## Collected data entries
########################################
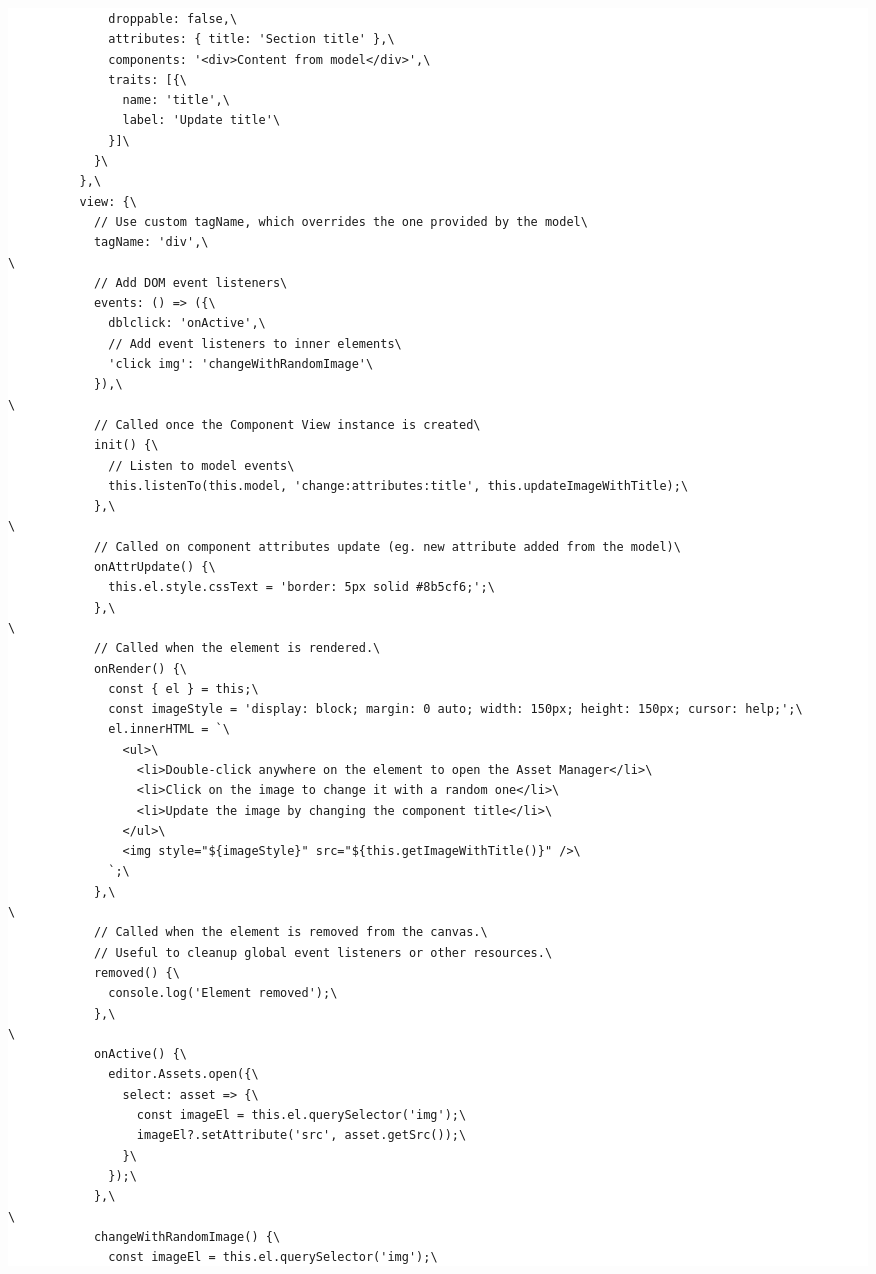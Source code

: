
 ```codeBlockLines_AdAo
              droppable: false,\
              attributes: { title: 'Section title' },\
              components: '<div>Content from model</div>',\
              traits: [{\
                name: 'title',\
                label: 'Update title'\
              }]\
            }\
          },\
          view: {\
            // Use custom tagName, which overrides the one provided by the model\
            tagName: 'div',\
\
            // Add DOM event listeners\
            events: () => ({\
              dblclick: 'onActive',\
              // Add event listeners to inner elements\
              'click img': 'changeWithRandomImage'\
            }),\
\
            // Called once the Component View instance is created\
            init() {\
              // Listen to model events\
              this.listenTo(this.model, 'change:attributes:title', this.updateImageWithTitle);\
            },\
\
            // Called on component attributes update (eg. new attribute added from the model)\
            onAttrUpdate() {\
              this.el.style.cssText = 'border: 5px solid #8b5cf6;';\
            },\
\
            // Called when the element is rendered.\
            onRender() {\
              const { el } = this;\
              const imageStyle = 'display: block; margin: 0 auto; width: 150px; height: 150px; cursor: help;';\
              el.innerHTML = `\
                <ul>\
                  <li>Double-click anywhere on the element to open the Asset Manager</li>\
                  <li>Click on the image to change it with a random one</li>\
                  <li>Update the image by changing the component title</li>\
                </ul>\
                <img style="${imageStyle}" src="${this.getImageWithTitle()}" />\
              `;\
            },\
\
            // Called when the element is removed from the canvas.\
            // Useful to cleanup global event listeners or other resources.\
            removed() {\
              console.log('Element removed');\
            },\
\
            onActive() {\
              editor.Assets.open({\
                select: asset => {\
                  const imageEl = this.el.querySelector('img');\
                  imageEl?.setAttribute('src', asset.getSrc());\
                }\
              });\
            },\
\
            changeWithRandomImage() {\
              const imageEl = this.el.querySelector('img');\
```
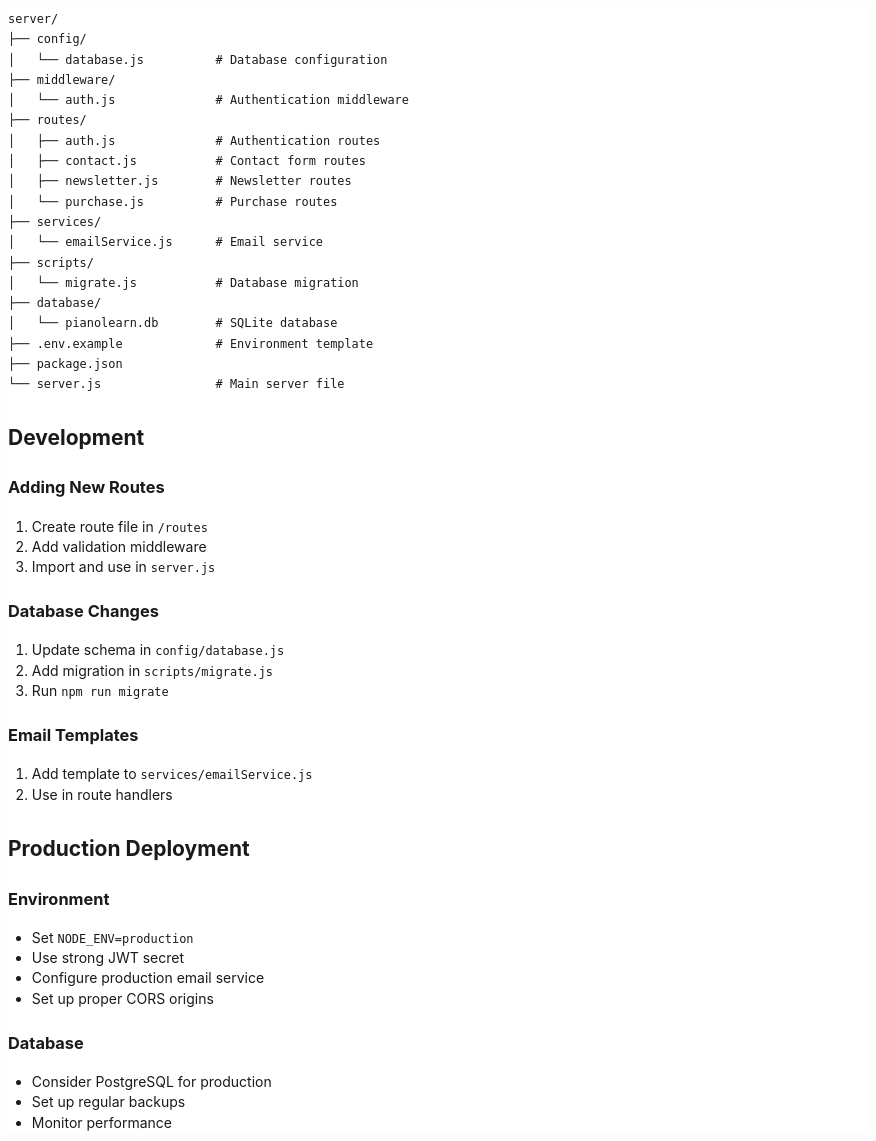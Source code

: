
 ```
server/
├── config/
│   └── database.js          # Database configuration
├── middleware/
│   └── auth.js              # Authentication middleware
├── routes/
│   ├── auth.js              # Authentication routes
│   ├── contact.js           # Contact form routes
│   ├── newsletter.js        # Newsletter routes
│   └── purchase.js          # Purchase routes
├── services/
│   └── emailService.js      # Email service
├── scripts/
│   └── migrate.js           # Database migration
├── database/
│   └── pianolearn.db        # SQLite database
├── .env.example             # Environment template
├── package.json
└── server.js                # Main server file
```

## Development

### Adding New Routes
1. Create route file in `/routes`
2. Add validation middleware
3. Import and use in `server.js`

### Database Changes
1. Update schema in `config/database.js`
2. Add migration in `scripts/migrate.js`
3. Run `npm run migrate`

### Email Templates
1. Add template to `services/emailService.js`
2. Use in route handlers

## Production Deployment

### Environment
- Set `NODE_ENV=production`
- Use strong JWT secret
- Configure production email service
- Set up proper CORS origins

### Database
- Consider PostgreSQL for production
- Set up regular backups
- Monitor performance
########################################
## About this task
Repeat the data exactly, dropping every picture it holds.

## Exercise solution
Source code

:
 ```codeBlockLines_AdAo
              droppable: false,\
              attributes: { title: 'Section title' },\
              components: '<div>Content from model</div>',\
              traits: [{\
                name: 'title',\
                label: 'Update title'\
              }]\
            }\
          },\
          view: {\
            // Use custom tagName, which overrides the one provided by the model\
            tagName: 'div',\
\
            // Add DOM event listeners\
            events: () => ({\
              dblclick: 'onActive',\
              // Add event listeners to inner elements\
              'click img': 'changeWithRandomImage'\
            }),\
\
            // Called once the Component View instance is created\
            init() {\
              // Listen to model events\
              this.listenTo(this.model, 'change:attributes:title', this.updateImageWithTitle);\
            },\
\
            // Called on component attributes update (eg. new attribute added from the model)\
            onAttrUpdate() {\
              this.el.style.cssText = 'border: 5px solid #8b5cf6;';\
            },\
\
            // Called when the element is rendered.\
            onRender() {\
              const { el } = this;\
              const imageStyle = 'display: block; margin: 0 auto; width: 150px; height: 150px; cursor: help;';\
              el.innerHTML = `\
                <ul>\
                  <li>Double-click anywhere on the element to open the Asset Manager</li>\
                  <li>Click on the image to change it with a random one</li>\
                  <li>Update the image by changing the component title</li>\
                </ul>\
                <img style="${imageStyle}" src="${this.getImageWithTitle()}" />\
              `;\
            },\
\
            // Called when the element is removed from the canvas.\
            // Useful to cleanup global event listeners or other resources.\
            removed() {\
              console.log('Element removed');\
            },\
\
            onActive() {\
              editor.Assets.open({\
                select: asset => {\
                  const imageEl = this.el.querySelector('img');\
                  imageEl?.setAttribute('src', asset.getSrc());\
                }\
              });\
            },\
\
            changeWithRandomImage() {\
              const imageEl = this.el.querySelector('img');\
```
Source code

:
 ```
server/
├── config/
│   └── database.js          # Database configuration
├── middleware/
│   └── auth.js              # Authentication middleware
├── routes/
│   ├── auth.js              # Authentication routes
│   ├── contact.js           # Contact form routes
│   ├── newsletter.js        # Newsletter routes
│   └── purchase.js          # Purchase routes
├── services/
│   └── emailService.js      # Email service
├── scripts/
│   └── migrate.js           # Database migration
├── database/
│   └── pianolearn.db        # SQLite database
├── .env.example             # Environment template
├── package.json
└── server.js                # Main server file
```

## Development

### Adding New Routes
1. Create route file in `/routes`
2. Add validation middleware
3. Import and use in `server.js`

### Database Changes
1. Update schema in `config/database.js`
2. Add migration in `scripts/migrate.js`
3. Run `npm run migrate`

### Email Templates
1. Add template to `services/emailService.js`
2. Use in route handlers

## Production Deployment

### Environment
- Set `NODE_ENV=production`
- Use strong JWT secret
- Configure production email service
- Set up proper CORS origins

### Database
- Consider PostgreSQL for production
- Set up regular backups
- Monitor performance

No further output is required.